▶ **Activity**
The expected answer is every line of the material, reproduced exactly.

▶ **Records to process**
================

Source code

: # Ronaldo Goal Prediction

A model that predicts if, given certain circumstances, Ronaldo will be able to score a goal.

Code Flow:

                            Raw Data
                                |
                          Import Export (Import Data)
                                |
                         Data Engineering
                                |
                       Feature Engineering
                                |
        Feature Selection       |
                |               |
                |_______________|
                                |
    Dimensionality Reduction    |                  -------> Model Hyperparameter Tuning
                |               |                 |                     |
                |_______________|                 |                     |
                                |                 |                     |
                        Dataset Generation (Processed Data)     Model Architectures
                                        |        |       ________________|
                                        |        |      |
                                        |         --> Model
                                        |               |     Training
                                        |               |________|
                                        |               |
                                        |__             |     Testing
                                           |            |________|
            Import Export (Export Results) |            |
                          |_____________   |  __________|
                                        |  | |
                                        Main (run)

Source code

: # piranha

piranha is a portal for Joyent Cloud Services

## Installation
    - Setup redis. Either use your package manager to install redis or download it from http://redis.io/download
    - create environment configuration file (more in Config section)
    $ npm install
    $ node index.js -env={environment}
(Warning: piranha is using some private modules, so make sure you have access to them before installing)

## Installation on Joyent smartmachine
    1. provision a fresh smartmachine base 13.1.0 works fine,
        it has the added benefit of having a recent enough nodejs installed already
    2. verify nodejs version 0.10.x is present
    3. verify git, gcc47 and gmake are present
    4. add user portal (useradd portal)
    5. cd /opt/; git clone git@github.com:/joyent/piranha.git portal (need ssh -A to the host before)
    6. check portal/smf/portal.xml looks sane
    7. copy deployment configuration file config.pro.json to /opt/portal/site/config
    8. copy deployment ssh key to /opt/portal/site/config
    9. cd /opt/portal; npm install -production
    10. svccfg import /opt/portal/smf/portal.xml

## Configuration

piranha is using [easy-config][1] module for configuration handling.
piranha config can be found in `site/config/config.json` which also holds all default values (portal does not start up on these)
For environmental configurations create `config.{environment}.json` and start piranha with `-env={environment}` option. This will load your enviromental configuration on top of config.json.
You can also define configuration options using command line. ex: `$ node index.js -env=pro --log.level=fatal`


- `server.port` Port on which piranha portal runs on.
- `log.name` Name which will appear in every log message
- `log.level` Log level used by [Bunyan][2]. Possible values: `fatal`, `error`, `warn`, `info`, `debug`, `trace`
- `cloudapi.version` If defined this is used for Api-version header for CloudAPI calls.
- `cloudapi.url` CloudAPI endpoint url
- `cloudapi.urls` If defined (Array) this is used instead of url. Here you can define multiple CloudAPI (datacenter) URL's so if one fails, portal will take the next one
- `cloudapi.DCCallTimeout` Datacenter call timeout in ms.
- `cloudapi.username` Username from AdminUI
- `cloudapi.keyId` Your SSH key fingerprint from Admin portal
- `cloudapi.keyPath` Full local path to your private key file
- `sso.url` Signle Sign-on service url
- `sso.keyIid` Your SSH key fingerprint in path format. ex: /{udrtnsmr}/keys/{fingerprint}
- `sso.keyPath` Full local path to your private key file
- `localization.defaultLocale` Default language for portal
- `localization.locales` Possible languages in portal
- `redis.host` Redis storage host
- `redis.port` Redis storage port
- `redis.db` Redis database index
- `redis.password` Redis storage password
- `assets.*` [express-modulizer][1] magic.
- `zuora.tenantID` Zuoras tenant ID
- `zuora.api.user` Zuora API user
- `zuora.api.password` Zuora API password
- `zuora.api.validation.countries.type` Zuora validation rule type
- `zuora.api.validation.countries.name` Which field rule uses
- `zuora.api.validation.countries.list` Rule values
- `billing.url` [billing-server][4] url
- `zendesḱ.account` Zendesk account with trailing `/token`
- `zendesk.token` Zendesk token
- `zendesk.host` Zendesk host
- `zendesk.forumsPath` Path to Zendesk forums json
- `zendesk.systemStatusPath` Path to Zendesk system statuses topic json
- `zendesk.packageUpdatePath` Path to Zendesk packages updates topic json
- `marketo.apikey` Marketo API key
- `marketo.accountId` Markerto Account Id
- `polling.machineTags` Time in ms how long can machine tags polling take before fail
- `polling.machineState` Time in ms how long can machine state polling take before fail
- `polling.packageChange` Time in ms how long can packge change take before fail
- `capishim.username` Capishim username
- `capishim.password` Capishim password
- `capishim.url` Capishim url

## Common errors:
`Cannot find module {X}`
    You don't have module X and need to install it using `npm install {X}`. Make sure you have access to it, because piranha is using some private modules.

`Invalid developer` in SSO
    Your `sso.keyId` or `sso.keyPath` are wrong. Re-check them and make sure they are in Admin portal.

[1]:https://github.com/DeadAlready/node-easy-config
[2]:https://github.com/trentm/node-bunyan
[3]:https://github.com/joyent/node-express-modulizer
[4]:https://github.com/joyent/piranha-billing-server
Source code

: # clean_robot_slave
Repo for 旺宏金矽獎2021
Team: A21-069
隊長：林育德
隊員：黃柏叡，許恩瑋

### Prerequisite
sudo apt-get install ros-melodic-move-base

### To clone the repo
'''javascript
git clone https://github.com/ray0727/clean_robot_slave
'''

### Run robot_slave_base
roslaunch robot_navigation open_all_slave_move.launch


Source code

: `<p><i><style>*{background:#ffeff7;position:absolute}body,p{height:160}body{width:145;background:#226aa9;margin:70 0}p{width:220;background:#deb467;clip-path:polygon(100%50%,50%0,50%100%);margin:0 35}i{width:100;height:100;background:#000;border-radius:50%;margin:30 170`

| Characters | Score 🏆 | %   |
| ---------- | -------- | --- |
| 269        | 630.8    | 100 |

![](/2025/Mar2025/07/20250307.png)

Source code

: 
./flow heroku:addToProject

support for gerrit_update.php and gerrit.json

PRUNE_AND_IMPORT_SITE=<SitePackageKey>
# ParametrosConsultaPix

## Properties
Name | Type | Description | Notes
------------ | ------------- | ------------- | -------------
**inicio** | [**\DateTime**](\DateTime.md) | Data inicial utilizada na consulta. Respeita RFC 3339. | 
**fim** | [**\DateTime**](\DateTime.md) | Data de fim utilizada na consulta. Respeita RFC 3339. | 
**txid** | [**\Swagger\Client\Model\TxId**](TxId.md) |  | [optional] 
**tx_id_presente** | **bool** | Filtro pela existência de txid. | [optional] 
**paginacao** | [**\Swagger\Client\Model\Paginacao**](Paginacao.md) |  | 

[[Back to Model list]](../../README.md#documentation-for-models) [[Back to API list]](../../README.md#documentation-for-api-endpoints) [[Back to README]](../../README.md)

================

▶ **Solution to this problem**
Source code

: # Ronaldo Goal Prediction

A model that predicts if, given certain circumstances, Ronaldo will be able to score a goal.

Code Flow:

                            Raw Data
                                |
                          Import Export (Import Data)
                                |
                         Data Engineering
                                |
                       Feature Engineering
                                |
        Feature Selection       |
                |               |
                |_______________|
                                |
    Dimensionality Reduction    |                  -------> Model Hyperparameter Tuning
                |               |                 |                     |
                |_______________|                 |                     |
                                |                 |                     |
                        Dataset Generation (Processed Data)     Model Architectures
                                        |        |       ________________|
                                        |        |      |
                                        |         --> Model
                                        |               |     Training
                                        |               |________|
                                        |               |
                                        |__             |     Testing
                                           |            |________|
            Import Export (Export Results) |            |
                          |_____________   |  __________|
                                        |  | |
                                        Main (run)

Source code

: # piranha

piranha is a portal for Joyent Cloud Services

## Installation
    - Setup redis. Either use your package manager to install redis or download it from http://redis.io/download
    - create environment configuration file (more in Config section)
    $ npm install
    $ node index.js -env={environment}
(Warning: piranha is using some private modules, so make sure you have access to them before installing)

## Installation on Joyent smartmachine
    1. provision a fresh smartmachine base 13.1.0 works fine,
        it has the added benefit of having a recent enough nodejs installed already
    2. verify nodejs version 0.10.x is present
    3. verify git, gcc47 and gmake are present
    4. add user portal (useradd portal)
    5. cd /opt/; git clone git@github.com:/joyent/piranha.git portal (need ssh -A to the host before)
    6. check portal/smf/portal.xml looks sane
    7. copy deployment configuration file config.pro.json to /opt/portal/site/config
    8. copy deployment ssh key to /opt/portal/site/config
    9. cd /opt/portal; npm install -production
    10. svccfg import /opt/portal/smf/portal.xml

## Configuration

piranha is using [easy-config][1] module for configuration handling.
piranha config can be found in `site/config/config.json` which also holds all default values (portal does not start up on these)
For environmental configurations create `config.{environment}.json` and start piranha with `-env={environment}` option. This will load your enviromental configuration on top of config.json.
You can also define configuration options using command line. ex: `$ node index.js -env=pro --log.level=fatal`


- `server.port` Port on which piranha portal runs on.
- `log.name` Name which will appear in every log message
- `log.level` Log level used by [Bunyan][2]. Possible values: `fatal`, `error`, `warn`, `info`, `debug`, `trace`
- `cloudapi.version` If defined this is used for Api-version header for CloudAPI calls.
- `cloudapi.url` CloudAPI endpoint url
- `cloudapi.urls` If defined (Array) this is used instead of url. Here you can define multiple CloudAPI (datacenter) URL's so if one fails, portal will take the next one
- `cloudapi.DCCallTimeout` Datacenter call timeout in ms.
- `cloudapi.username` Username from AdminUI
- `cloudapi.keyId` Your SSH key fingerprint from Admin portal
- `cloudapi.keyPath` Full local path to your private key file
- `sso.url` Signle Sign-on service url
- `sso.keyIid` Your SSH key fingerprint in path format. ex: /{udrtnsmr}/keys/{fingerprint}
- `sso.keyPath` Full local path to your private key file
- `localization.defaultLocale` Default language for portal
- `localization.locales` Possible languages in portal
- `redis.host` Redis storage host
- `redis.port` Redis storage port
- `redis.db` Redis database index
- `redis.password` Redis storage password
- `assets.*` [express-modulizer][1] magic.
- `zuora.tenantID` Zuoras tenant ID
- `zuora.api.user` Zuora API user
- `zuora.api.password` Zuora API password
- `zuora.api.validation.countries.type` Zuora validation rule type
- `zuora.api.validation.countries.name` Which field rule uses
- `zuora.api.validation.countries.list` Rule values
- `billing.url` [billing-server][4] url
- `zendesḱ.account` Zendesk account with trailing `/token`
- `zendesk.token` Zendesk token
- `zendesk.host` Zendesk host
- `zendesk.forumsPath` Path to Zendesk forums json
- `zendesk.systemStatusPath` Path to Zendesk system statuses topic json
- `zendesk.packageUpdatePath` Path to Zendesk packages updates topic json
- `marketo.apikey` Marketo API key
- `marketo.accountId` Markerto Account Id
- `polling.machineTags` Time in ms how long can machine tags polling take before fail
- `polling.machineState` Time in ms how long can machine state polling take before fail
- `polling.packageChange` Time in ms how long can packge change take before fail
- `capishim.username` Capishim username
- `capishim.password` Capishim password
- `capishim.url` Capishim url

## Common errors:
`Cannot find module {X}`
    You don't have module X and need to install it using `npm install {X}`. Make sure you have access to it, because piranha is using some private modules.

`Invalid developer` in SSO
    Your `sso.keyId` or `sso.keyPath` are wrong. Re-check them and make sure they are in Admin portal.

[1]:https://github.com/DeadAlready/node-easy-config
[2]:https://github.com/trentm/node-bunyan
[3]:https://github.com/joyent/node-express-modulizer
[4]:https://github.com/joyent/piranha-billing-server
Source code

: # clean_robot_slave
Repo for 旺宏金矽獎2021
Team: A21-069
隊長：林育德
隊員：黃柏叡，許恩瑋

### Prerequisite
sudo apt-get install ros-melodic-move-base

### To clone the repo
'''javascript
git clone https://github.com/ray0727/clean_robot_slave
'''

### Run robot_slave_base
roslaunch robot_navigation open_all_slave_move.launch


Source code

: `<p><i><style>*{background:#ffeff7;position:absolute}body,p{height:160}body{width:145;background:#226aa9;margin:70 0}p{width:220;background:#deb467;clip-path:polygon(100%50%,50%0,50%100%);margin:0 35}i{width:100;height:100;background:#000;border-radius:50%;margin:30 170`

| Characters | Score 🏆 | %   |
| ---------- | -------- | --- |
| 269        | 630.8    | 100 |

![](/2025/Mar2025/07/20250307.png)

Source code

: 
./flow heroku:addToProject

support for gerrit_update.php and gerrit.json

PRUNE_AND_IMPORT_SITE=<SitePackageKey>
# ParametrosConsultaPix

## Properties
Name | Type | Description | Notes
------------ | ------------- | ------------- | -------------
**inicio** | [**\DateTime**](\DateTime.md) | Data inicial utilizada na consulta. Respeita RFC 3339. | 
**fim** | [**\DateTime**](\DateTime.md) | Data de fim utilizada na consulta. Respeita RFC 3339. | 
**txid** | [**\Swagger\Client\Model\TxId**](TxId.md) |  | [optional] 
**tx_id_presente** | **bool** | Filtro pela existência de txid. | [optional] 
**paginacao** | [**\Swagger\Client\Model\Paginacao**](Paginacao.md) |  | 

[[Back to Model list]](../../README.md#documentation-for-models) [[Back to API list]](../../README.md#documentation-for-api-endpoints) [[Back to README]](../../README.md)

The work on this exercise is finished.